Mom walks through the door and gives a little wave. I’m a little disappointed it’s not Lee, but then she’s got Stella and Eli to contend with, not to mention Max who’d put up a minefield to stop her from getting to me—or more accurately a firing squad pointed in my direction.
“How you doing?” She presses her cool cheek against my forehead and I feel all of six again. Mom smells like a sweet memory, some floral perfume I recognize from an entire lifetime ago.
“Better.”
“You look better. Doctor said it missed your vital organs. He said you must really have important things to do here.” She gives a stifled laugh. “Isn’t that the truth?” Her eyes sparkle. She can’t stop smiling.
I feel bad looking over her shoulder. Waiting for Lee to show, but I know she’ll be here.
“I had a strange dream about China.” It unnerved me—hell, it rattled me.

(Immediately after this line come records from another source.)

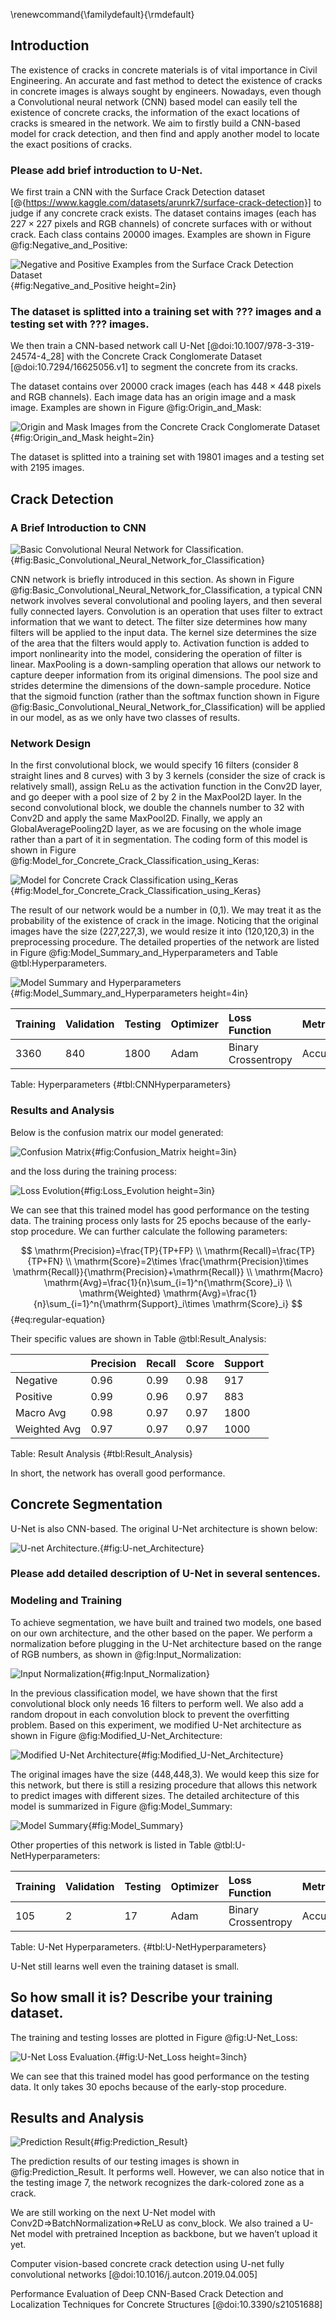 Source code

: \renewcommand{\familydefault}{\rmdefault}

## Introduction

The existence of cracks in concrete materials is of vital importance in Civil Engineering. An accurate and fast method to detect the existence of cracks in concrete images is always sought by engineers. Nowadays, even though a Convolutional neural network (CNN) based model can easily tell the existence of concrete cracks, the information of the exact locations of cracks is smeared in the network. We aim to firstly build a CNN-based model for crack detection, and then find and apply another model to locate the exact positions of cracks. 

### Please add brief introduction to U-Net. 

We first train a CNN with the Surface Crack Detection dataset [@{https://www.kaggle.com/datasets/arunrk7/surface-crack-detection}] to judge if any concrete crack exists. The dataset contains images (each has $227 \times 227$ pixels and RGB channels) of concrete surfaces with or without crack. Each class contains $20000$ images. Examples are shown in Figure @fig:Negative_and_Positive:

![**Negative and Positive Examples from the Surface Crack Detection Dataset**](https://user-images.githubusercontent.com/67733344/203328454-b16bba03-9eae-4936-83f6-8878ec4b2fa3.png "Tall image"){#fig:Negative_and_Positive height=2in}

### The dataset is splitted into a training set with ??? images and a testing set with ??? images. 

We then train a CNN-based network call U-Net [@doi:10.1007/978-3-319-24574-4_28] with the Concrete Crack Conglomerate Dataset [@doi:10.7294/16625056.v1] to segment the concrete from its cracks. 

The dataset contains over $20000$ crack images (each has $448 \times 448$ pixels and RGB channels). Each image data has an origin image and a mask image. Examples are shown in Figure @fig:Origin_and_Mask:

![**Origin and Mask Images from the Concrete Crack Conglomerate Dataset**](https://user-images.githubusercontent.com/67733344/203328939-52346bad-ea56-4424-bc9b-76f47f5a83dd.png "Tall image"){#fig:Origin_and_Mask height=2in}

The dataset is splitted into a training set with 19801 images and a testing set with 2195 images. 

## Crack Detection

### A Brief Introduction to CNN 

![**Basic Convolutional Neural Network for Classification.**
](./images/Basic_Convolutional_Neural_Network_for_Classification.png "Wide image"){#fig:Basic_Convolutional_Neural_Network_for_Classification}

CNN network is briefly introduced in this section. As shown in Figure @fig:Basic_Convolutional_Neural_Network_for_Classification, a typical CNN network involves several convolutional and pooling layers, and then several fully connected layers. Convolution is an operation that uses filter to extract information that we want to detect. The filter size determines how many filters will be applied to the input data. The kernel size determines the size of the area that the filters would apply to. Activation function is added to import nonlinearity into the model, considering the operation of filter is linear. MaxPooling is a down-sampling operation that allows our network to capture deeper information from its original dimensions. The pool size and strides determine the dimensions of the down-sample procedure. Notice that the sigmoid function (rather than the softmax function shown in Figure @fig:Basic_Convolutional_Neural_Network_for_Classification) will be applied in our model, as as we only have two classes of results. 

### Network Design
In the first convolutional block, we would specify 16 filters (consider 8 straight lines and 8 curves) with 3 by 3 kernels (consider the size of crack is relatively small), assign ReLu as the activation function in the Conv2D layer, and go deeper with a pool size of 2 by 2 in the MaxPool2D layer. In the second convolutional block, we double the channels number to 32 with Conv2D and apply the same MaxPool2D. Finally, we apply an GlobalAveragePooling2D layer, as we are focusing on the whole image rather than a part of it in segmentation. The coding form of this model is shown in Figure @fig:Model_for_Concrete_Crack_Classification_using_Keras:

![**Model for Concrete Crack Classification using_Keras**
](./images/Model_for_Concrete_Crack_Classification_using_Keras.png "Wide image"){#fig:Model_for_Concrete_Crack_Classification_using_Keras}

The result of our network would be a number in (0,1). We may treat it as the probability of the existence of crack in the image. Noticing that the original images have the size (227,227,3), we would resize it into (120,120,3) in the preprocessing procedure. The detailed properties of the network are listed in Figure @fig:Model_Summary_and_Hyperparameters and Table @tbl:Hyperparameters.

![**Model Summary and Hyperparameters**
](./images/Model_Summary_and_Hyperparameters.png "Tall image"){#fig:Model_Summary_and_Hyperparameters height=4in}

| Training   | Validation | Testing    | Optimizer | Loss Function | Metrics | Max Epochs |
|:-----------|:------|:------|:------|:------|:------|:------|
| 3360 | 840  | 1800 | Adam | Binary Crossentropy | Accuracy | 100 | 

Table: Hyperparameters
{#tbl:CNNHyperparameters}

### Results and Analysis 

Below is the confusion matrix our model generated:

![
**Confusion Matrix**
](./images/Confusion_Matrix.png "Square image"){#fig:Confusion_Matrix height=3in}

and the loss during the training process: 

![
**Loss Evolution**
](./images/Loss_Evolution.png "Tall image"){#fig:Loss_Evolution height=3in}

We can see that this trained model has good performance on the testing data. The training process only lasts for 25 epochs because of the early-stop procedure. We can further calculate the following parameters:

$$
\mathrm{Precision}=\frac{TP}{TP+FP}
\\
\mathrm{Recall}=\frac{TP}{TP+FN}
\\
\mathrm{Score}=2\times \frac{\mathrm{Precision}\times \mathrm{Recall}}{\mathrm{Precision}+\mathrm{Recall}}
\\
\mathrm{Macro} \mathrm{Avg}=\frac{1}{n}\sum_{i=1}^n{\mathrm{Score}_i}
\\
\mathrm{Weighted} \mathrm{Avg}=\frac{1}{n}\sum_{i=1}^n{\mathrm{Support}_i\times \mathrm{Score}_i}
$${#eq:regular-equation}

Their specific values are shown in Table @tbl:Result_Analysis:

| | Precision | Recall | Score | Support |
|:-----------|:------|:------|:------|:------|
| Negative	| 0.96|	0.99 | 0.98 | 917 | 
| Positive | 0.99 | 0.96 | 0.97 | 883 |	
| Macro Avg | 0.98 | 0.97 | 0.97 | 1800 |	
| Weighted Avg | 0.97 | 0.97 | 0.97 | 1000 |	


Table: Result Analysis
{#tbl:Result_Analysis}

In short, the network has overall good performance.

## Concrete Segmentation 

U-Net is also CNN-based. The original U-Net architecture is shown below:

![**U-net Architecture.**
](./images/U-net_Architecture.png "Wide image"){#fig:U-net_Architecture}

### Please add detailed description of U-Net in several sentences. 

### Modeling and Training 

To achieve segmentation, we have built and trained two models, one based on our own architecture, and the other based on the paper. 
We perform a normalization before plugging in the U-Net architecture based on the range of RGB numbers, as shown in @fig:Input_Normalization:

![**Input Normalization**
](./images/Input_Normalization.png "Wide image"){#fig:Input_Normalization}

In the previous classification model, we have shown that the first convolutional block only needs 16 filters to perform well. We also add a random dropout in each convolution block to prevent the overfitting problem. Based on this experiment, we modified U-Net architecture as shown in Figure @fig:Modified_U-Net_Architecture: 

![**Modified U-Net Architecture**
](./images/Modified_U-Net_Architecture.png "Wide image"){#fig:Modified_U-Net_Architecture}

The original images have the size (448,448,3). We would keep this size for this network, but there is still a resizing procedure that allows this network to predict images with different sizes. The detailed architecture of this model is summarized in Figure @fig:Model_Summary:

![**Model Summary**
](./images/Model_Summary.png "Wide image"){#fig:Model_Summary}

Other properties of this network is listed in Table @tbl:U-NetHyperparameters:

| Training   | Validation | Testing    | Optimizer | Loss Function | Metrics | Epochs |
|:-----------|:------|:------|:------|:------|:------|:------|
| 105 | 2 | 17 | Adam | Binary Crossentropy | Accuracy | 50 |

Table: U-Net Hyperparameters.
{#tbl:U-NetHyperparameters}

U-Net still learns well even the training dataset is small. 

## So how small it is? Describe your training dataset. 

The training and testing losses are plotted in Figure @fig:U-Net_Loss:

![**U-Net Loss Evaluation.**](https://user-images.githubusercontent.com/67733344/203299831-e2a78d2b-2c6b-4945-b915-a073371f3380.png "Tall image"){#fig:U-Net_Loss height=3inch}

We can see that this trained model has good performance on the testing data. It only takes 30 epochs because of the early-stop procedure.

## Results and Analysis 

![**Prediction Result**](https://user-images.githubusercontent.com/67733344/203314642-4d22a93d-8601-43ac-8747-9bf9cd1b1e0b.png){#fig:Prediction_Result}

The prediction results of our testing images is shown in @fig:Prediction_Result. It performs well. However, we can also notice that in the testing image 7, the network recognizes the dark-colored zone as a crack. 

We are still working on the next U-Net model with Conv2D=>BatchNormalization=>ReLU  as conv_block. 
We also trained a U-Net model with pretrained Inception as backbone, but we haven’t upload it yet. 


Computer vision-based concrete crack detection using U-net fully convolutional networks
[@doi:10.1016/j.autcon.2019.04.005]

Performance Evaluation of Deep CNN-Based Crack Detection and Localization Techniques for Concrete Structures
[@doi:10.3390/s21051688]
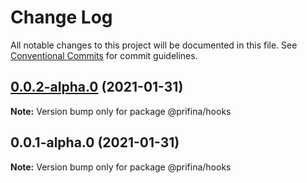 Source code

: # Change Log

All notable changes to this project will be documented in this file.
See [Conventional Commits](https://conventionalcommits.org) for commit guidelines.

## [0.0.2-alpha.0](https://github.com/prifina/prifina-components/compare/v0.0.1-alpha.0...v0.0.2-alpha.0) (2021-01-31)

**Note:** Version bump only for package @prifina/hooks





## 0.0.1-alpha.0 (2021-01-31)

**Note:** Version bump only for package @prifina/hooks
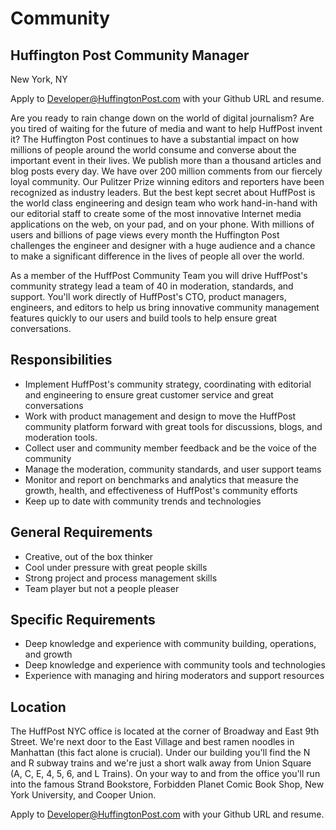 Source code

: Community
=========
Huffington Post Community Manager
---------------------------------
New York, NY

Apply to Developer@HuffingtonPost.com with your Github URL and resume.

Are you ready to rain change down on the world of digital journalism? Are you tired of waiting for the future of media and want to help HuffPost invent it? The Huffington Post continues to have a substantial impact on how millions of people around the world consume and converse about the important event in their lives. We publish more than a thousand articles and blog posts every day. We have over 200 million comments from our fiercely loyal community. Our Pulitzer Prize winning editors and reporters have been recognized as industry leaders. But the best kept secret about HuffPost is the world class engineering and design team who work hand-in-hand with our editorial staff to create some of the most innovative Internet media applications on the web, on your pad, and on your phone. With millions of users and billions of page views every month the Huffington Post challenges the engineer and designer with a huge audience and a chance to make a significant difference in the lives of people all over the world.

As a member of the HuffPost Community Team you will drive HuffPost's community strategy lead a team of 40 in moderation, standards, and support. You'll work directly of HuffPost's CTO, product managers, engineers, and editors to help us bring innovative community management features quickly to our users and build tools to help ensure great conversations.

Responsibilities
----------------
* Implement HuffPost's community strategy, coordinating with editorial and engineering to ensure great customer service and great conversations
* Work with product management and design to move the HuffPost community platform forward with great tools for discussions, blogs, and moderation tools.
* Collect user and community member feedback and be the voice of the community
* Manage the moderation, community standards, and user support teams
* Monitor and report on benchmarks and analytics that measure the growth, health, and effectiveness of HuffPost's community efforts
* Keep up to date with community trends and technologies

General Requirements
--------------------
* Creative, out of the box thinker
* Cool under pressure with great people skills
* Strong project and process management skills
* Team player but not a people pleaser

Specific Requirements
---------------------
* Deep knowledge and experience with community building, operations, and growth
* Deep knowledge and experience with community tools and technologies 
* Experience with managing and hiring moderators and support resources

Location
--------
The HuffPost NYC office is located at the corner of Broadway and East 9th Street. We're next door to the East Village and best ramen noodles in Manhattan (this fact alone is crucial). Under our building you'll find the N and R subway trains and we're just a short walk away from Union Square (A, C, E, 4, 5, 6, and L Trains). On your way to and from the office you'll run into the famous Strand Bookstore, Forbidden Planet Comic Book Shop, New York University, and Cooper Union.

Apply to Developer@HuffingtonPost.com with your Github URL and resume.
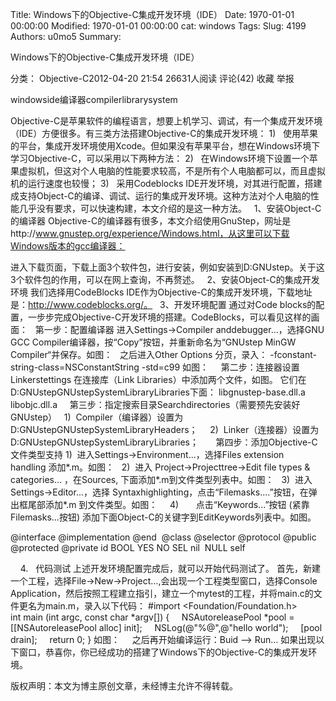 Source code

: Title: Windows下的Objective-C集成开发环境（IDE）
Date: 1970-01-01 00:00:00
Modified: 1970-01-01 00:00:00
cat: windows
Tags: 
Slug: 4199
Authors: u0mo5 
Summary: 


Windows下的Objective-C集成开发环境（IDE）

分类： Objective-C2012-04-20 21:54 26631人阅读 评论(42) 收藏 举报

windowside编译器compilerlibrarysystem


Objective-C是苹果软件的编程语言，想要上机学习、调试，有一个集成开发环境（IDE）方便很多。有三类方法搭建Objective-C的集成开发环境：
1)   使用苹果的平台，集成开发环境使用Xcode。但如果没有苹果平台，想在Windows环境下学习Objective-C，可以采用以下两种方法：
2)   在Windows环境下设置一个苹果虚拟机，但这对个人电脑的性能要求较高，不是所有个人电脑都可以，而且虚拟机的运行速度也较慢；
3)   采用Codeblocks IDE开发环境，对其进行配置，搭建成支持Object-C的编译、调试、运行的集成开发环境。这种方法对个人电脑的性能几乎没有要求，可以快速构建，本文介绍的是这一种方法。
 
1、安装Object-C的编译器
Objective-C的编译器有很多，本文介绍使用GnuStep，网址是http://www.gnustep.org/experience/Windows.html，从这里可以下载Windows版本的gcc编译器：

进入下载页面，下载上面3个软件包，进行安装，例如安装到D:GNUstep。关于这3个软件包的作用，可以在网上查询，不再赘述。
 
2、安装Object-C的集成开发环境
我们选择用CodeBlocks IDE作为Objective-C的集成开发环境，下载地址是：http://www.codeblocks.org/。
 
3、开发环境配置
通过对Code blocks的配置，一步步完成Objective-C开发环境的搭建。CodeBlocks，可以看见这样的画面：
 
第一步：配置编译器
进入Settings-&gt;Compiler anddebugger...，选择GNU GCC Compiler编译器，按“Copy”按钮，并重新命名为“GNUstep MinGW Compiler“并保存。如图：
 
之后进入Other Options 分页，录入：
-fconstant-string-class=NSConstantString -std=c99 如图：
 
 
第二步：连接器设置 Linkerstettings
在连接库（Link Libraries）中添加两个文件，如图。
它们在D:GNUstepGNUstepSystemLibraryLibraries下面：
libgnustep-base.dll.a
libobjc.dll.a
 
 
第三步：指定搜索目录Searchdirectories（需要预先安装好GNUstep）
 
1)  Compiler（编译器）设置为D:GNUstepGNUstepSystemLibraryHeaders；
 
 
2)  Linker（连接器）设置为D:GNUstepGNUstepSystemLibraryLibraries；
 
 
 
第四步：添加Objective-C文件类型支持
1)  进入Settings-&gt;Environment...，选择Files extension handling 添加*.m。如图：
 
2)  进入 Project-&gt;Projecttree-&gt;Edit file types &amp; categories... ，在Sources, 下面添加*.m到文件类型列表中。如图：
 
3)  进入Settings-&gt;Editor...，选择 Syntaxhighlighting，点击“Filemasks....”按钮，在弹出框尾部添加*.m 到文件类型。如图：
 
 
4)       点击“Keywords...”按钮 (紧靠Filemasks...按钮) 添加下面Object-C的关键字到EditKeywords列表中。如图。


@interface @implementation @end  @class @selector @protocol @public @protected @private id BOOL YES NO SEL nil  NULL self


 
 
4.   代码测试
上述开发环境配置完成后，就可以开始代码测试了。
首先，新建一个工程，选择File-&gt;New-&gt;Project…,会出现一个工程类型窗口，选择Console Application，然后按照工程建立指引，建立一个mytest的工程，并将main.c的文件更名为main.m，录入以下代码：
#import &lt;Foundation/Foundation.h&gt;
int main (int argc, const char *argv[])
{
    NSAutoreleasePool *pool =[[NSAutoreleasePool alloc] init];
    NSLog(@"%@",@"hello world");
    [pool drain];
    return 0;
}
如图：
 
 
之后再开始编译运行：Buid –&gt; Run… 如果出现以下窗口，恭喜你，你已经成功的搭建了Windows下的Objective-C的集成开发环境。
 

版权声明：本文为博主原创文章，未经博主允许不得转载。


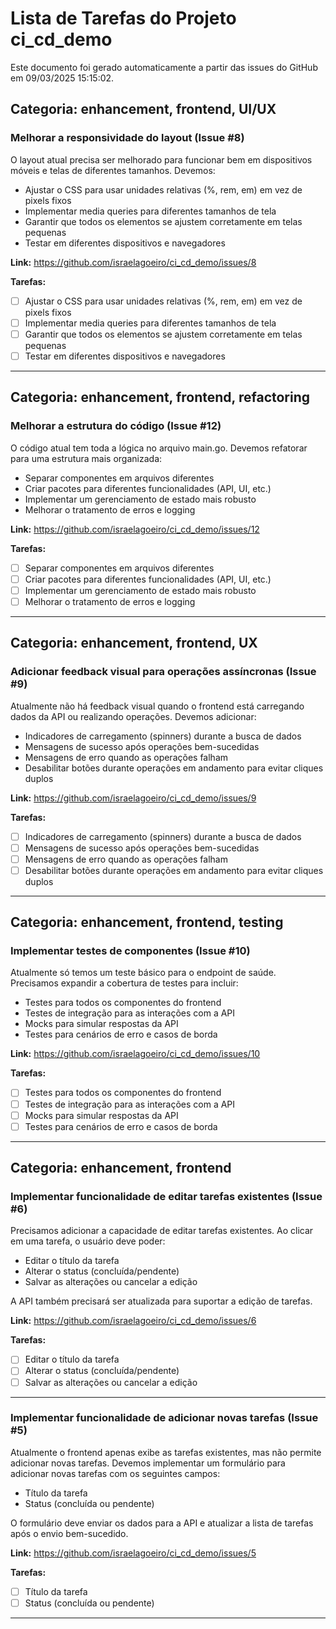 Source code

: ﻿# Lista de Tarefas do Projeto ci_cd_demo

Este documento foi gerado automaticamente a partir das issues do GitHub em 09/03/2025 15:15:02.

## Categoria: enhancement, frontend, UI/UX

### Melhorar a responsividade do layout (Issue #8)

O layout atual precisa ser melhorado para funcionar bem em dispositivos móveis e telas de diferentes tamanhos. Devemos:

- Ajustar o CSS para usar unidades relativas (%, rem, em) em vez de pixels fixos
- Implementar media queries para diferentes tamanhos de tela
- Garantir que todos os elementos se ajustem corretamente em telas pequenas
- Testar em diferentes dispositivos e navegadores

**Link:** https://github.com/israelagoeiro/ci_cd_demo/issues/8

**Tarefas:**
- [ ] Ajustar o CSS para usar unidades relativas (%, rem, em) em vez de pixels fixos
- [ ] Implementar media queries para diferentes tamanhos de tela
- [ ] Garantir que todos os elementos se ajustem corretamente em telas pequenas
- [ ] Testar em diferentes dispositivos e navegadores

---

## Categoria: enhancement, frontend, refactoring

### Melhorar a estrutura do código (Issue #12)

O código atual tem toda a lógica no arquivo main.go. Devemos refatorar para uma estrutura mais organizada:

- Separar componentes em arquivos diferentes
- Criar pacotes para diferentes funcionalidades (API, UI, etc.)
- Implementar um gerenciamento de estado mais robusto
- Melhorar o tratamento de erros e logging

**Link:** https://github.com/israelagoeiro/ci_cd_demo/issues/12

**Tarefas:**
- [ ] Separar componentes em arquivos diferentes
- [ ] Criar pacotes para diferentes funcionalidades (API, UI, etc.)
- [ ] Implementar um gerenciamento de estado mais robusto
- [ ] Melhorar o tratamento de erros e logging

---

## Categoria: enhancement, frontend, UX

### Adicionar feedback visual para operações assíncronas (Issue #9)

Atualmente não há feedback visual quando o frontend está carregando dados da API ou realizando operações. Devemos adicionar:

- Indicadores de carregamento (spinners) durante a busca de dados
- Mensagens de sucesso após operações bem-sucedidas
- Mensagens de erro quando as operações falham
- Desabilitar botões durante operações em andamento para evitar cliques duplos

**Link:** https://github.com/israelagoeiro/ci_cd_demo/issues/9

**Tarefas:**
- [ ] Indicadores de carregamento (spinners) durante a busca de dados
- [ ] Mensagens de sucesso após operações bem-sucedidas
- [ ] Mensagens de erro quando as operações falham
- [ ] Desabilitar botões durante operações em andamento para evitar cliques duplos

---

## Categoria: enhancement, frontend, testing

### Implementar testes de componentes (Issue #10)

Atualmente só temos um teste básico para o endpoint de saúde. Precisamos expandir a cobertura de testes para incluir:

- Testes para todos os componentes do frontend
- Testes de integração para as interações com a API
- Mocks para simular respostas da API
- Testes para cenários de erro e casos de borda

**Link:** https://github.com/israelagoeiro/ci_cd_demo/issues/10

**Tarefas:**
- [ ] Testes para todos os componentes do frontend
- [ ] Testes de integração para as interações com a API
- [ ] Mocks para simular respostas da API
- [ ] Testes para cenários de erro e casos de borda

---

## Categoria: enhancement, frontend

### Implementar funcionalidade de editar tarefas existentes (Issue #6)

Precisamos adicionar a capacidade de editar tarefas existentes. Ao clicar em uma tarefa, o usuário deve poder:

- Editar o título da tarefa
- Alterar o status (concluída/pendente)
- Salvar as alterações ou cancelar a edição

A API também precisará ser atualizada para suportar a edição de tarefas.

**Link:** https://github.com/israelagoeiro/ci_cd_demo/issues/6

**Tarefas:**
- [ ] Editar o título da tarefa
- [ ] Alterar o status (concluída/pendente)
- [ ] Salvar as alterações ou cancelar a edição

---

### Implementar funcionalidade de adicionar novas tarefas (Issue #5)

Atualmente o frontend apenas exibe as tarefas existentes, mas não permite adicionar novas tarefas. Devemos implementar um formulário para adicionar novas tarefas com os seguintes campos:

- Título da tarefa
- Status (concluída ou pendente)

O formulário deve enviar os dados para a API e atualizar a lista de tarefas após o envio bem-sucedido.

**Link:** https://github.com/israelagoeiro/ci_cd_demo/issues/5

**Tarefas:**
- [ ] Título da tarefa
- [ ] Status (concluída ou pendente)

---


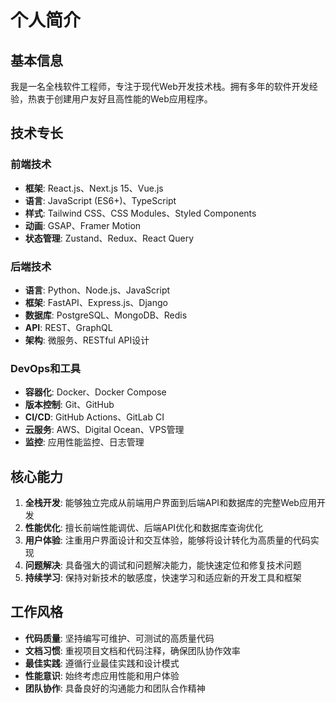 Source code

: # 个人简介

## 基本信息

我是一名全栈软件工程师，专注于现代Web开发技术栈。拥有多年的软件开发经验，热衷于创建用户友好且高性能的Web应用程序。

## 技术专长

### 前端技术
- **框架**: React.js、Next.js 15、Vue.js
- **语言**: JavaScript (ES6+)、TypeScript
- **样式**: Tailwind CSS、CSS Modules、Styled Components
- **动画**: GSAP、Framer Motion
- **状态管理**: Zustand、Redux、React Query

### 后端技术  
- **语言**: Python、Node.js、JavaScript
- **框架**: FastAPI、Express.js、Django
- **数据库**: PostgreSQL、MongoDB、Redis
- **API**: REST、GraphQL
- **架构**: 微服务、RESTful API设计

### DevOps和工具
- **容器化**: Docker、Docker Compose
- **版本控制**: Git、GitHub
- **CI/CD**: GitHub Actions、GitLab CI
- **云服务**: AWS、Digital Ocean、VPS管理
- **监控**: 应用性能监控、日志管理

## 核心能力

1. **全栈开发**: 能够独立完成从前端用户界面到后端API和数据库的完整Web应用开发
2. **性能优化**: 擅长前端性能调优、后端API优化和数据库查询优化
3. **用户体验**: 注重用户界面设计和交互体验，能够将设计转化为高质量的代码实现
4. **问题解决**: 具备强大的调试和问题解决能力，能快速定位和修复技术问题
5. **持续学习**: 保持对新技术的敏感度，快速学习和适应新的开发工具和框架

## 工作风格

- **代码质量**: 坚持编写可维护、可测试的高质量代码
- **文档习惯**: 重视项目文档和代码注释，确保团队协作效率
- **最佳实践**: 遵循行业最佳实践和设计模式
- **性能意识**: 始终考虑应用性能和用户体验
- **团队协作**: 具备良好的沟通能力和团队合作精神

Her face darkens. “It’s over, hon. You’re safe.” Her eyes drift down toward my scars as if she were reliving the torment right along with me.
“I know. But what if there was something I was supposed to finish?”
“Like? The housing project?”
“I don’t know. Something. Maybe a lesson I didn’t learn the first time.”
My mother shudders. Her entire body sags in defeat.
“I’ve had this tugging since I got back—since I left—that something was…I don’t know.” Really I just want to know I didn’t waste five years—that something so damn meaningful took place but I forgot to notice. The egomaniac in me wants to think I made some vital difference—that if I came back on my own terms Lee and I wouldn’t be such a fucking mess anymore.
“What’s going on with Lee?” She tries to change the subject but lands us from one frying pan to the next.
“Things aren’t clicking. Like it or not, it looks like it’s Max’s time to shine.”
She shakes her head. “I can’t image how you feel and how overwhelming this all must be for you.” She plucks a tissue from her purse and blows her nose.